§ **ABOUT THIS TASK**
Nothing but the pictures should be left out when you copy the records exactly.

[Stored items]
□ □ □

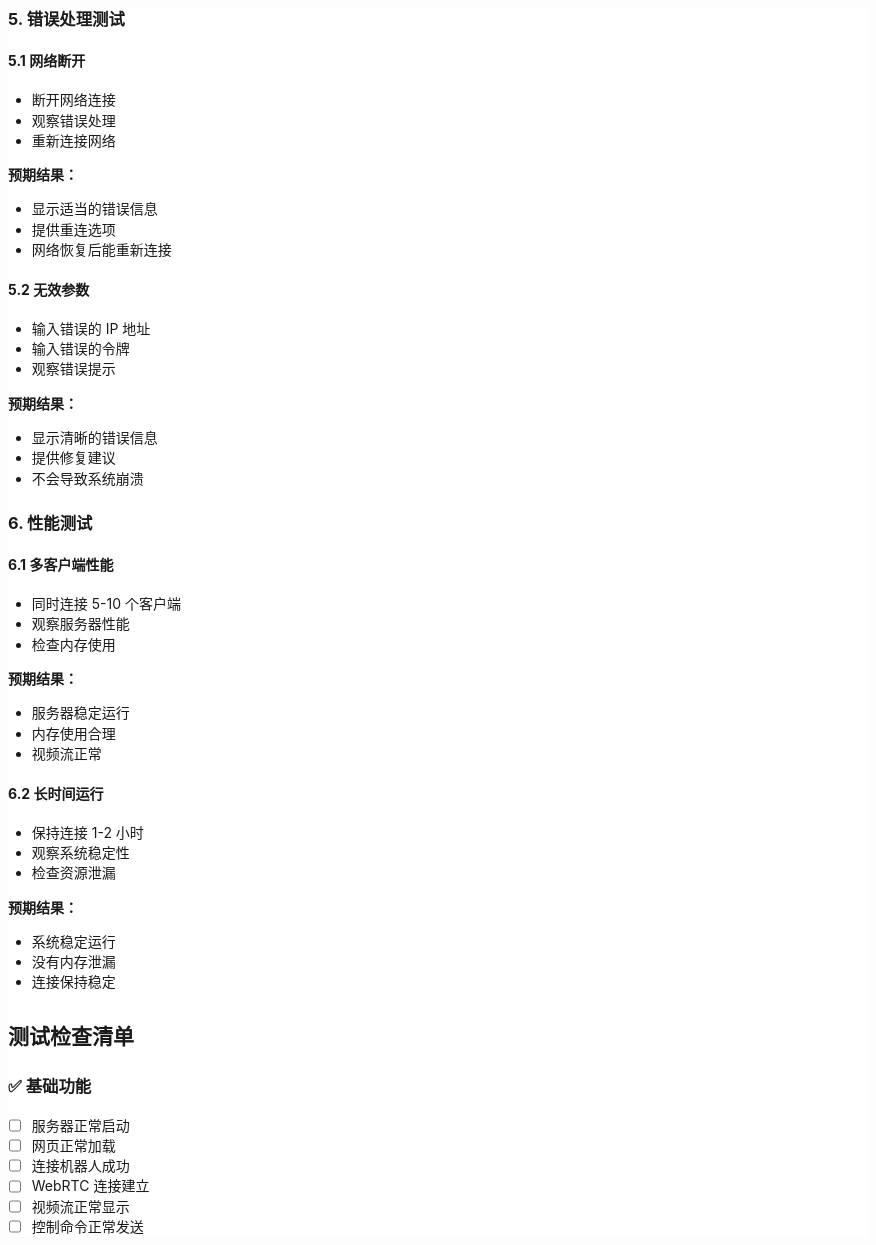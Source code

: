 ### 5. 错误处理测试

#### 5.1 网络断开
- 断开网络连接
- 观察错误处理
- 重新连接网络

**预期结果：**
- 显示适当的错误信息
- 提供重连选项
- 网络恢复后能重新连接

#### 5.2 无效参数
- 输入错误的 IP 地址
- 输入错误的令牌
- 观察错误提示

**预期结果：**
- 显示清晰的错误信息
- 提供修复建议
- 不会导致系统崩溃

### 6. 性能测试

#### 6.1 多客户端性能
- 同时连接 5-10 个客户端
- 观察服务器性能
- 检查内存使用

**预期结果：**
- 服务器稳定运行
- 内存使用合理
- 视频流正常

#### 6.2 长时间运行
- 保持连接 1-2 小时
- 观察系统稳定性
- 检查资源泄漏

**预期结果：**
- 系统稳定运行
- 没有内存泄漏
- 连接保持稳定

## 测试检查清单

### ✅ 基础功能
- [ ] 服务器正常启动
- [ ] 网页正常加载
- [ ] 连接机器人成功
- [ ] WebRTC 连接建立
- [ ] 视频流正常显示
- [ ] 控制命令正常发送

□ □ □

§ **OUTPUT BELOW**
Source code

: ### 5. 错误处理测试

#### 5.1 网络断开
- 断开网络连接
- 观察错误处理
- 重新连接网络

**预期结果：**
- 显示适当的错误信息
- 提供重连选项
- 网络恢复后能重新连接

#### 5.2 无效参数
- 输入错误的 IP 地址
- 输入错误的令牌
- 观察错误提示

**预期结果：**
- 显示清晰的错误信息
- 提供修复建议
- 不会导致系统崩溃

### 6. 性能测试

#### 6.1 多客户端性能
- 同时连接 5-10 个客户端
- 观察服务器性能
- 检查内存使用

**预期结果：**
- 服务器稳定运行
- 内存使用合理
- 视频流正常

#### 6.2 长时间运行
- 保持连接 1-2 小时
- 观察系统稳定性
- 检查资源泄漏

**预期结果：**
- 系统稳定运行
- 没有内存泄漏
- 连接保持稳定

## 测试检查清单

### ✅ 基础功能
- [ ] 服务器正常启动
- [ ] 网页正常加载
- [ ] 连接机器人成功
- [ ] WebRTC 连接建立
- [ ] 视频流正常显示
- [ ] 控制命令正常发送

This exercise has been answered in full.